_DATASET RECORDS_:

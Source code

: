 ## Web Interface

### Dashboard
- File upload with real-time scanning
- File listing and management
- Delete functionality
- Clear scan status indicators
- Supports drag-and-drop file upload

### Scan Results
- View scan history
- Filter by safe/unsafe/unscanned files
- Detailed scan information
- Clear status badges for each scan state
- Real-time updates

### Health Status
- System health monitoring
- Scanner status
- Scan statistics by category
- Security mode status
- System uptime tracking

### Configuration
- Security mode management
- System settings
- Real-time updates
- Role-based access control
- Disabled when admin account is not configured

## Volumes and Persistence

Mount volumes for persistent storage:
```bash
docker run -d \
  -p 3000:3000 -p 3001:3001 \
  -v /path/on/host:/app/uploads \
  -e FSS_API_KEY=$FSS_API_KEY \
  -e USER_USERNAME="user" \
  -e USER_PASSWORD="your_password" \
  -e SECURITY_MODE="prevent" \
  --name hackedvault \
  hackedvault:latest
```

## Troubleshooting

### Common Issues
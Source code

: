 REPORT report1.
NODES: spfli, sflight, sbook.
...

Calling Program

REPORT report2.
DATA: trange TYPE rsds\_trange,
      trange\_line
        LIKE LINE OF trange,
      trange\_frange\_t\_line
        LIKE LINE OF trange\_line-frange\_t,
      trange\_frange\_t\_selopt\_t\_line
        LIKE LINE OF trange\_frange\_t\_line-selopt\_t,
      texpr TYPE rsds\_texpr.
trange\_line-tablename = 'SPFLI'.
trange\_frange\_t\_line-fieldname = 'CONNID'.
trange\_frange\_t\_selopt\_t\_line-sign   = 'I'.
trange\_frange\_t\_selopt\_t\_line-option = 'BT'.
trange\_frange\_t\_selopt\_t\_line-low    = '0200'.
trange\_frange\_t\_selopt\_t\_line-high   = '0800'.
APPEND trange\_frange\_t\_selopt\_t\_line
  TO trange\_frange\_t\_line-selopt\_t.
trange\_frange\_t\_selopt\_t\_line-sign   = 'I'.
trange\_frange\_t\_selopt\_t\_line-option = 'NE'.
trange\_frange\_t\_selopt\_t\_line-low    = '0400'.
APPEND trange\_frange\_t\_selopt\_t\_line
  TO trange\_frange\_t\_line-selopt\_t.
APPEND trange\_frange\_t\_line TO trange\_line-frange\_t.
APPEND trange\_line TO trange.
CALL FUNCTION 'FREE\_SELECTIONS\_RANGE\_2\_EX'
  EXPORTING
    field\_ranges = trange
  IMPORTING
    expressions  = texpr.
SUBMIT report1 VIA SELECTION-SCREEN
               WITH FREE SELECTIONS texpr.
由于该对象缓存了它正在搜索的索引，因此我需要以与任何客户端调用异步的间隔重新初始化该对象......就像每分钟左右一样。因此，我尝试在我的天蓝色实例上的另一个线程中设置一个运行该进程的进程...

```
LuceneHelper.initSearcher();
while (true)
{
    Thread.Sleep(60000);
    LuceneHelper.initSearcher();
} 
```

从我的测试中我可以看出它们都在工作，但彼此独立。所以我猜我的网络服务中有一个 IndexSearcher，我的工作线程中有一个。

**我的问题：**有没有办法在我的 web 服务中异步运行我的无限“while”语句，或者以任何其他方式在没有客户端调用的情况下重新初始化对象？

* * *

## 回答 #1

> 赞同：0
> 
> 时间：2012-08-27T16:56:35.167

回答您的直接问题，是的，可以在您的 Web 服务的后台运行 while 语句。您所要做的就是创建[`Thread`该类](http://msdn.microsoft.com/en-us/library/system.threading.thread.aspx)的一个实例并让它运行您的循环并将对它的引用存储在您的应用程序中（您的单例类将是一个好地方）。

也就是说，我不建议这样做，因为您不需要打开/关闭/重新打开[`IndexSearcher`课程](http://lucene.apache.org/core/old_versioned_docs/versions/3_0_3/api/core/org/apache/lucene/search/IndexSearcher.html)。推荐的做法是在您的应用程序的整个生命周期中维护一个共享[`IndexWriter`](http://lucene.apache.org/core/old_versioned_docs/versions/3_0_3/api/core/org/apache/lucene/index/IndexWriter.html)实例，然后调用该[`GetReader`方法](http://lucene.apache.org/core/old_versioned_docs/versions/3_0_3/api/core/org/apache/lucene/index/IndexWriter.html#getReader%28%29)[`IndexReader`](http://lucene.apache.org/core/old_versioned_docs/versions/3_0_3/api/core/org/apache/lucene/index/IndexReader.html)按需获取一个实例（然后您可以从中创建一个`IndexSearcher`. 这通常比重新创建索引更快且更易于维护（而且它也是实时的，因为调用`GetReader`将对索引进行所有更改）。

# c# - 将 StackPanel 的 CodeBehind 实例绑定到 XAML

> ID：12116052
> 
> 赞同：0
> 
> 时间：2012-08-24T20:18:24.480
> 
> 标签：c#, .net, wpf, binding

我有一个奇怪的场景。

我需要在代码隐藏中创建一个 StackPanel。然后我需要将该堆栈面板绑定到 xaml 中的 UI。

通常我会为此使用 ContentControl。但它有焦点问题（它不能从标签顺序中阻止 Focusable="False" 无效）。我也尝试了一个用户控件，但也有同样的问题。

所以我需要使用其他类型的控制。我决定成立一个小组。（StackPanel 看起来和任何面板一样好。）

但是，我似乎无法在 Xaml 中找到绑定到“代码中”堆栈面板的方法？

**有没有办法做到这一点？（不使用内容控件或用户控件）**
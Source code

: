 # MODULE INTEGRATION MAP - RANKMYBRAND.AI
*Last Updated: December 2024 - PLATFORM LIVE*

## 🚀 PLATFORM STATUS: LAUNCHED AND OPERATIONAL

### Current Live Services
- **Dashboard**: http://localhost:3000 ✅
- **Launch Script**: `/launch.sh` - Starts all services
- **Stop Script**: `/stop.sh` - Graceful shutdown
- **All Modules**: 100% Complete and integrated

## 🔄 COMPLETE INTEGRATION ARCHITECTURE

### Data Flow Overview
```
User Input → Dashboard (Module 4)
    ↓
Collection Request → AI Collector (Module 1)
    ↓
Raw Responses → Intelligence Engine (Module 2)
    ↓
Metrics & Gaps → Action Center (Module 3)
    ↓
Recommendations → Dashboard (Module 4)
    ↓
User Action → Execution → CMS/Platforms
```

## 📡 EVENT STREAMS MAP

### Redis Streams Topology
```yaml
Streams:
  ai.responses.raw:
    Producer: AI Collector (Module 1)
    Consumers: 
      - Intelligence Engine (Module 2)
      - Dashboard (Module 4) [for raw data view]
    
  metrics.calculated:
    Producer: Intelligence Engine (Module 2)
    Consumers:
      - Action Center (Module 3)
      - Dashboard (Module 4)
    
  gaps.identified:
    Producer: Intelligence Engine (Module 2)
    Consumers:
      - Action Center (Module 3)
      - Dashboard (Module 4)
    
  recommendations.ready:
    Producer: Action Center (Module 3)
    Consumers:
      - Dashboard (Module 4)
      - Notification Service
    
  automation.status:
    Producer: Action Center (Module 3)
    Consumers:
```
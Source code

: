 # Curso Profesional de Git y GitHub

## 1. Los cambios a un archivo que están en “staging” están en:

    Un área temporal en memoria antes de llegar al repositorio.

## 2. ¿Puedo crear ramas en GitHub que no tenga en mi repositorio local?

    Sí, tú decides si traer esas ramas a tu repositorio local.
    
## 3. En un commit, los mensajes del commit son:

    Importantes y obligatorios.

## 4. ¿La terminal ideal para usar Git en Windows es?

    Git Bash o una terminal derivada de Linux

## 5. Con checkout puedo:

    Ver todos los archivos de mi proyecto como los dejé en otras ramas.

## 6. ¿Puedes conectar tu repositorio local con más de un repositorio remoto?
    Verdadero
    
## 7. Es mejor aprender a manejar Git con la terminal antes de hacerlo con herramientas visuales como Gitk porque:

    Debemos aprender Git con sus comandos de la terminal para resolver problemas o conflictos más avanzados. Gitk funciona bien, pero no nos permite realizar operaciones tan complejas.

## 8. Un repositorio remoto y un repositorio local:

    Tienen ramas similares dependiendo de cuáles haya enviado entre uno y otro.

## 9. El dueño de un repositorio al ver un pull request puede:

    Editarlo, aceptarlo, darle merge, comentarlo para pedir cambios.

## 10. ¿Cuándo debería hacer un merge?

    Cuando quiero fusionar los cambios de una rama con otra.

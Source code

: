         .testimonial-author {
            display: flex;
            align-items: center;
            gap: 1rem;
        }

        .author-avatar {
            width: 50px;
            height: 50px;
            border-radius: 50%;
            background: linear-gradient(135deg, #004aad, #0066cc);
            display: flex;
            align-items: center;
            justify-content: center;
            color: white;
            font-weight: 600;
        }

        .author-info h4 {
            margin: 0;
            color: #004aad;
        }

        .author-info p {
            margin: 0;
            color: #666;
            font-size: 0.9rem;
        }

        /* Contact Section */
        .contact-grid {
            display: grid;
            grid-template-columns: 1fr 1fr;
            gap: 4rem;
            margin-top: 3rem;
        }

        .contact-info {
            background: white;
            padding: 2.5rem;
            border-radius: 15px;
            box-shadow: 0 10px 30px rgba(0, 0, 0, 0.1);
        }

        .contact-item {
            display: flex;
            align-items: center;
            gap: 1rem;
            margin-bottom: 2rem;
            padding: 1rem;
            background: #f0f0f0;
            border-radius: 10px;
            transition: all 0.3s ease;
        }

_INSTRUCTIONS FOR THE TASK_:
Each line containing "radius" belongs in the answer; pick these out of the material and copy them.

_RESULT FOR THIS TASK_:
            border-radius: 50%;
            border-radius: 15px;
            border-radius: 10px;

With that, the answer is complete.